The EDA funding will be matched by the St. Joseph’s Hospital Foundation and used to develop an economic master plan for the North Side. The plan will be developed through cooperating with the Central New York Regional Planning and Development Board looking to attract new businesses and employment opportunities to the neighborhood.

The City of Syracuse plans to allocate $1 million for the project and, in addition, provide a $500,000 loan to facilitate the acquisition of these properties. “We are excited about the opportunities the expansion of St. Joseph’s Hospital has brought to the city‘s near North Side,” said Mayor Matthew Driscoll. “We are leveraging this asset with public dollars to revitalize the neighborhoods adjacent to the St. Joseph’s campus. This project has created a powerful partnership with private, public and community investment, which will demonstrate this area’s resurgence.”
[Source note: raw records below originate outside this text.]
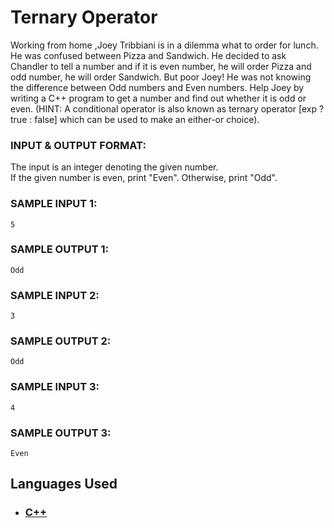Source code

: # Ternary Operator

Working from home ,Joey Tribbiani is in a dilemma what to order for lunch. He was confused between Pizza and Sandwich. He decided to ask Chandler to tell a number and if it is even number, he will order Pizza and odd number, he will order Sandwich. But poor Joey! He was not knowing the difference between Odd numbers and Even numbers. Help Joey by writing a C++ program to get a number and find out whether it is odd or even. (HINT: A conditional operator is also known as ternary operator [exp ? true : false] which can be used to make an either-or choice).

### INPUT & OUTPUT FORMAT:

The input is an integer denoting the given number. <br>
If the given number is even, print "Even". Otherwise, print "Odd".

### SAMPLE INPUT 1:

``
5
``

### SAMPLE OUTPUT 1:

```
Odd
```

### SAMPLE INPUT 2:

``
3
``

### SAMPLE OUTPUT 2:

```
Odd
```

### SAMPLE INPUT 3:

``
4
``

### SAMPLE OUTPUT 3:

```
Even
```

## Languages Used

- ### [C++](question_11.cpp)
Also collaborating with St. Joseph’s is the non-profit organization, Housing Visions. It will work with Home HeadQuarters to redevelop the houses and then manage them as low-income rental properties.

The Franciscan North Side Collaboratory, a mission of the Franciscan Church of the Assumption in Syracuse, plans to make sure that neighborhood groups have a role in the redevelopment project. The Collaboratory seeks to improve the quality of life on the North Side of Syracuse by engaging residents, businesses, non-profit organizations and major institutions in collaborative projects focused on community and economic development.

The Collaboratory has been working with St. Joseph’s to make GED classes and job training available to residents of the neighborhood. The organizations have also been involved with assisting the refugees living in the area.

“I’m very supportive of Home HeadQuarters’ methods of helping the people who are being displaced in the neighborhood,” said Dominic Robinson, director of the Collaboratory. “This is a very just and humane project and it is being done in a morally, justifiable manner.”